La Chávez dichiarò il suo ultimo pensiero: “Ho provato dolore prima che si acuisse tutta la violenza che stiamo vivendo tutti noi abitanti di questa mia città natale, Ciudad Juárez. Ma adesso provo una sensazione di vuoto, abbandono e impotenza, suppongo come molti altri. Immaginare un miglioramento per quanto mi riguarda è difficile, ma nutro ancora delle speranze perché sono una donna di fede. Viva Città Juárez!”
Della giovane poetessa, ci resta lo straordinario coraggio di denunciare mettendo a rischio la sua vita e i suoi versi, raccolti nel blog: https://primeratormenta.blogspot.com e nella silloge edita da Gwynplaine nella collana Red, Primera tormenta. Non una di meno, non una morta in più. In questo libro, per la prima volta in Italia, vengono stampate le poesie di Susana Chávez. In quarta di copertina si legge: “in un mondo assalito da un lato dalla spettacolarizzazione della violenza e dall’altro dall’oblio in cui tutto cade dopo pochi giorni nella rete, ricordare Susana è un atto rivoluzionario: con lei la poesia ritrova la sua funzione di avanguardia e ci indica una strada di militanza che insieme dobbiamo percorrere”.
L’assassinio di Susana Chávez è la radiografia della mascolinità tossica, quella che offende, ferisce, aggredisce e divide la società.

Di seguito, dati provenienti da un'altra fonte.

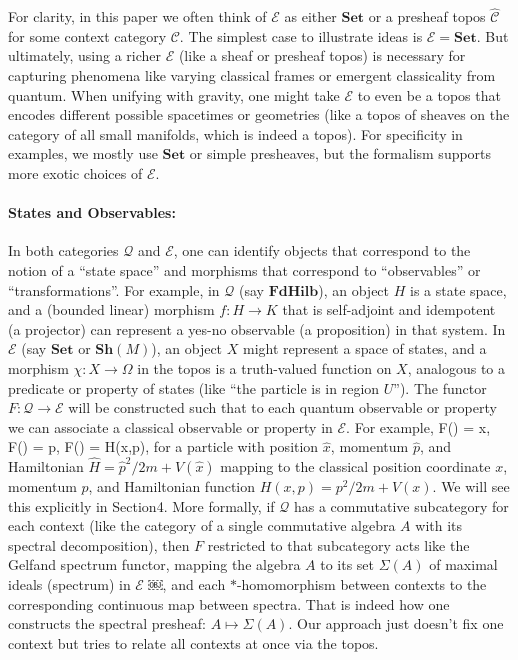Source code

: For clarity, in this paper we often think of $\mathcal{E}$ as either $\mathbf{Set}$ or a presheaf topos $\widehat{\mathcal{C}}$ for some context category $\mathcal{C}$. The simplest case to illustrate ideas is $\mathcal{E}=\mathbf{Set}$. But ultimately, using a richer $\mathcal{E}$ (like a sheaf or presheaf topos) is necessary for capturing phenomena like varying classical frames or emergent classicality from quantum. When unifying with gravity, one might take $\mathcal{E}$ to even be a topos that encodes different possible spacetimes or geometries (like a topos of sheaves on the category of all small manifolds, which is indeed a topos). For specificity in examples, we mostly use $\mathbf{Set}$ or simple presheaves, but the formalism supports more exotic choices of $\mathcal{E}$.

\paragraph{States and Observables:} In both categories $\mathcal{Q}$ and $\mathcal{E}$, one can identify objects that correspond to the notion of a “state space” and morphisms that correspond to “observables” or “transformations”. For example, in $\mathcal{Q}$ (say $\mathbf{FdHilb}$), an object $H$ is a state space, and a (bounded linear) morphism $f: H \to K$ that is self-adjoint and idempotent (a projector) can represent a yes-no observable (a proposition) in that system. In $\mathcal{E}$ (say $\mathbf{Set}$ or $\mathbf{Sh}(M)$), an object $X$ might represent a space of states, and a morphism $\chi: X \to \Omega$ in the topos is a truth-valued function on $X$, analogous to a predicate or property of states (like “the particle is in region $U$”). The functor $F: \mathcal{Q}\to\mathcal{E}$ will be constructed such that to each quantum observable or property we can associate a classical observable or property in $\mathcal{E}$. For example,
F() = x, \quad F() = p, \quad F() = H(x,p),
for a particle with position $\hat{x}$, momentum $\hat{p}$, and Hamiltonian $\hat{H} = \hat{p}^2/2m + V(\hat{x})$ mapping to the classical position coordinate $x$, momentum $p$, and Hamiltonian function $H(x,p) = p^2/2m + V(x)$. We will see this explicitly in Section4. More formally, if $\mathcal{Q}$ has a commutative subcategory for each context (like the category of a single commutative algebra $A$ with its spectral decomposition), then $F$ restricted to that subcategory acts like the Gelfand spectrum functor, mapping the algebra $A$ to its set $\Sigma(A)$ of maximal ideals (spectrum) in $\mathcal{E}$ ￼, and each $*$-homomorphism between contexts to the corresponding continuous map between spectra. That is indeed how one constructs the spectral presheaf: $A \mapsto \Sigma(A)$. Our approach just doesn’t fix one context but tries to relate all contexts at once via the topos.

Ricordiamo che ogni tre giorni, soltanto in Italia, una donna viene uccisa. A ogni telegiornale sentiamo frasi dolorose, che tendono a incolpare le donne stesse o a decolpevolizzare gli assassini, legittimando quanto accaduto. Tutti possiamo far qualcosa: aiutare, sensibilizzare, diffondere.
NON UNA DI MENO.
(Monia Rota)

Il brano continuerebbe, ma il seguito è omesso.